> Your task:
Go through the data line by line. Copy each one holding the string "script".

[Data items]
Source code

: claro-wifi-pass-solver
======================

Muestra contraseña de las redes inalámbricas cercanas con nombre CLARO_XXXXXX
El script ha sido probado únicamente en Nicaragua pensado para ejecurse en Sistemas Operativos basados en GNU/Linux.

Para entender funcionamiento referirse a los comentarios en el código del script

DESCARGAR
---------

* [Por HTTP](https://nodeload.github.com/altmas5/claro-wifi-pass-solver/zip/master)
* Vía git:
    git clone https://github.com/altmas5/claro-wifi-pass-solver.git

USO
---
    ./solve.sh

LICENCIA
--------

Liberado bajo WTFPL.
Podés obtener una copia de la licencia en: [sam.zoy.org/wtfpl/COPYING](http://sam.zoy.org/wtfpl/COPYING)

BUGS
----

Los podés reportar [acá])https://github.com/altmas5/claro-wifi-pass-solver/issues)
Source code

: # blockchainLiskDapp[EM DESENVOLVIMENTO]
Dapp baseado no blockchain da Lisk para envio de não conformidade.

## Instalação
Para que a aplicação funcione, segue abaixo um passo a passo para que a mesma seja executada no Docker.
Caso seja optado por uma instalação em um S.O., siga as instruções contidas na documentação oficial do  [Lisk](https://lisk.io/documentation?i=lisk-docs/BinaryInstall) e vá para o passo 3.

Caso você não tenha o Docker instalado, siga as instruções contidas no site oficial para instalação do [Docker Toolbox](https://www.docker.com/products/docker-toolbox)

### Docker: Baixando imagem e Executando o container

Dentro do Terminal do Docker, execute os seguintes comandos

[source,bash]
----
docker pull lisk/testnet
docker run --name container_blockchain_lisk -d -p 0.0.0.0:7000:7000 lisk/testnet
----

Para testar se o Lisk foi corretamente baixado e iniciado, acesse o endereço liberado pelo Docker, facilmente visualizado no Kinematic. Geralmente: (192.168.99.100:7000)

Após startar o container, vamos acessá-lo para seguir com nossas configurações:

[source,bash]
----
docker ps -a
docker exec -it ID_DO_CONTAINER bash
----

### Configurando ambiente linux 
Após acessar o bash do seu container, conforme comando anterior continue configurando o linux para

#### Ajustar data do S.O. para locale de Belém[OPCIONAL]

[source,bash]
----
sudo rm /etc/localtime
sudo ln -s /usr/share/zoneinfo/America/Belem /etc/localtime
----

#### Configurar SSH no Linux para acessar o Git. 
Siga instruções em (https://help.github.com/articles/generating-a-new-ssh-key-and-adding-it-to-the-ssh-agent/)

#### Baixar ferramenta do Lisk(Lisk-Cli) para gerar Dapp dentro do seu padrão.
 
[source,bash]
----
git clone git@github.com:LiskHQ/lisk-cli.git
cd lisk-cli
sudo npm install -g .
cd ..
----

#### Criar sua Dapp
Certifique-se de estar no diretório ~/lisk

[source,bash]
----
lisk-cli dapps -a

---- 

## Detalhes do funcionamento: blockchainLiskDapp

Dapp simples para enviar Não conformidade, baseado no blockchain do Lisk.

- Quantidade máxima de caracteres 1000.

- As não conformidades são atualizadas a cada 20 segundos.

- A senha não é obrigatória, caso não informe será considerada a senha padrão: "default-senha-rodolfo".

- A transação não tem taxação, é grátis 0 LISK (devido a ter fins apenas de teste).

> Solved exercise:
El script ha sido probado únicamente en Nicaragua pensado para ejecurse en Sistemas Operativos basados en GNU/Linux.
Para entender funcionamiento referirse a los comentarios en el código del script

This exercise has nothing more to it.